Geliştirilen yeni ürün ve hizmetlerin pazara girmesi eskiye göre çok daha hızlı ve çok daha az maliyetli olmuştur. Zira, sadık müşteriler sayesinde yapılan reklam maliyeti çok daha aza inmiş ve reklam aracı olarak müşteri kullanılmıştır. "Satıcının müşteriyi etkilemesi" mantığı yerine "müşterinin müşteriyi etkilemesi" baz alınmış ve ürün yaşam eğrisinde yer alan "kar elde edilmeyen" bölge azaltılmıştır.
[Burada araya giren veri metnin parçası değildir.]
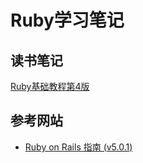 # Ruby学习笔记

## 读书笔记

[Ruby基础教程第4版](/Ruby-Programming-V4/读书笔记.md)

## 参考网站

* [Ruby on Rails 指南 (v5.0.1)](http://guides.ruby-china.org/)
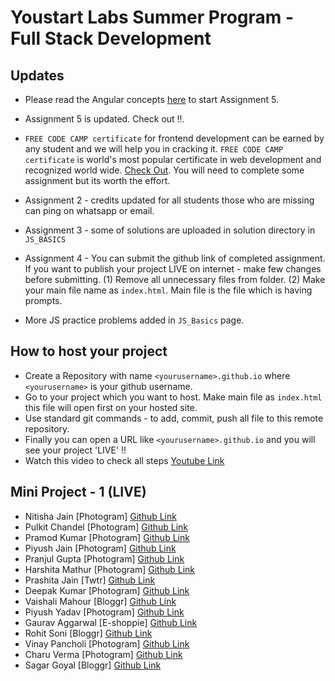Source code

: # Youstart Labs Summer Program - Full Stack Development

## Updates

* Please read the Angular concepts [here](./01_ANGULAR/2_ANGULAR/README.md) to start Assignment 5.
* Assignment 5 is updated. Check out !!.
* `FREE CODE CAMP certificate` for frontend development can be earned by any student and we will help you in cracking it. `FREE CODE CAMP certificate` is world's most popular certificate in web development and recognized world wide. [Check Out](https://www.freecodecamp.org/map#Basic-Algorithm-Scripting). You will need to complete some assignment but its worth the effort.

* Assignment 2 - credits updated for all students those who are missing can ping on whatsapp or email.
* Assignment 3 - some of solutions are uploaded in solution directory in `JS_BASICS`
* Assignment 4 - You can submit the github link of completed assignment. If you want to publish your project LIVE on internet - make few changes before submitting. (1) Remove all unnecessary files from folder. (2) Make your main file name as `index.html`. Main file is the file which is having prompts.
* More JS practice problems added in `JS_Basics` page.

## How to host your project

* Create a Repository with name `<yourusername>.github.io` where `<yourusername>` is your github username.
* Go to your project which you want to host. Make main file as `index.html` this file will open first on your hosted site.
* Use standard git commands - to add, commit, push all file to this remote repository.
* Finally you can open a URL like `<yourusername>.github.io` and you will see your project 'LIVE' !!
* Watch this video to check all steps [Youtube Link](https://youtu.be/pRdELKJK1pw)


## Mini Project - 1  (LIVE)

* Nitisha Jain [Photogram] [Github Link](https://nitisha-jain.github.io/Photo_gram1.github.io)
* Pulkit Chandel [Photogram] [Github Link](https://pulkit22.github.io/)
* Pramod Kumar [Photogram] [Github Link](https://pramod-knight.github.io)
* Piyush Jain [Photogram] [Github Link](https://piyushjain78.github.io/dist/gallery.html)
* Pranjul Gupta [Photogram] [Github Link](https://pranjulgupta.github.io/)
* Harshita Mathur [Photogram] [Github Link](https://harshita1233.github.io/)
* Prashita Jain [Twtr] [Github Link](https://Prashita12.github.io)
* Deepak Kumar [Photogram] [Github Link](https://deepak-kumar31.github.io/gallery.html)
* Vaishali Mahour [Bloggr] [Github Link](https://vaishali-mahour.github.io/)
* Piyush Yadav [Photogram] [Github Link](https://piyushyadav.github.io/)
* Gaurav Aggarwal [E-shoppie] [Github Link](https://agarwalgaurav1604.github.io/)
* Rohit Soni [Bloggr] [Github Link](https://Ronny7.github.io)
* Vinay Pancholi [Photogram] [Github Link](https://vinsp18.github.io/)
* Charu Verma [Photogram] [Github Link](https://charu768.github.io)
* Sagar Goyal [Bloggr] [Github Link](http://SagarEr.github.io)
Müşteri ile iletişim araçlarının etkinliği ile eskiden katlanılmak zorunda kalınan iletişim masrafları minimize edilmekle beraber, doğru müşteri ile doğru konu konuşulmuş, doğru ürün satılmaya çalışılmıştır. Örneğin ev tekstili satışı yapan bir işletmede, daha önce perde almış olan müşterilerin tümüne birden e-mail vasıtasıyla bedava rustik tanıtımı yapılmakta ve eskiden katlanılmakta olan posta masrafları gibi masraflar azaltılmaktadır. Tam tersi olarak; haftasonu almış olduğumuz gazetelere baktığımızda, genelde ek olarak mobilya tanıtımı vs. gibi ekler hazırlanmaktadır. Ve bu ekler gazeteyi alan tüm okuyuculara verilmektedir. Oysaki, sadece koltuk takımı almayı planlıyan müşteriler bulunsa ve bu segment ile iletişim kurulsa, maliyetlerde çarpıcı düşüşler meydana gelecektir. Bu öneri sonrasında birçok insan, "koltuk almayı planlıyan müşteriyi nasıl bulacağız?" gibi sorular sorabilir. Esas olan teknolojiyi ve bilgiyi en etkin şekilde kullanmaktır. Örneğin bu konu ile ilgili olarak beya eşya üreticileri ile anlaşmaya gidilebilir ve "müşteri bilgi paylaşımı" yapılabilir. Nihayetinde bir buzdolabı satın alan kişi, yeni evlenen bir kişi olma ihtimali vardır -hatta yüksektir- ve potansiyel koltuk takımı müşterisi olabilir. Bunun yanısıra koltuk takımı satın almış olan kişinin, yeni evlenen bir kişi olma ihtimali vardır -hatta yüksektir- ve potansiyel beyaz eşya müşterisi olabilir. Bilgi paylaşımı ile reklam maliyetleri azalacak, hedef kitleye yönelik satışlar gerçekleşebilecektir. Aslında burada bahsettiğimiz konu tam bir çarpraz satıştır. Tek farkı tek işletme bünyesinde değil, iki şirketin bilgi paylaşımı ile müşteriye daha kaliteli hizmeti sunmaktır. Bilgi paylaşımını iş ahlakına pek uygun görmeyen işletmeler var olsada bu teknikleri uygulayan işletmelerin sayısı oldukça fazladır. Hatta bu bilgileri bir şeklide toplayıp satan şirketler doğmuş ve gelişmiştir.

1 Ağustos 2010 Pazar

Müşteri İlişkileri Yönetimi

21. y.y. ‘ı yaşamaya başladığımız bu dönemde bir çok değişimler yaşamaktayız. Değişen dünya ve değişen ekonomik düzendeki şaşırtıcı gelişmeler kavramsal alanda da köklü değişiklikleri zorunlu kılmaktadır. Böyle hızlı değişimlerin yaşandığı dünyada artık geleneksel pazarlama anlayışını da değiştirmek zorunda kalmaktayız. Artan rekabet, birbirine çok benzeyen ürün ve hizmetler, farklılaştırmanın giderek zorlaşması, düşen fiyatlar ve azalan karlar işletmelerin en önemli fonksiyonu olan pazarlamayı, doğru amaçlı yapılıyor mu? sorusuyla karşı karşıya bırakıyor.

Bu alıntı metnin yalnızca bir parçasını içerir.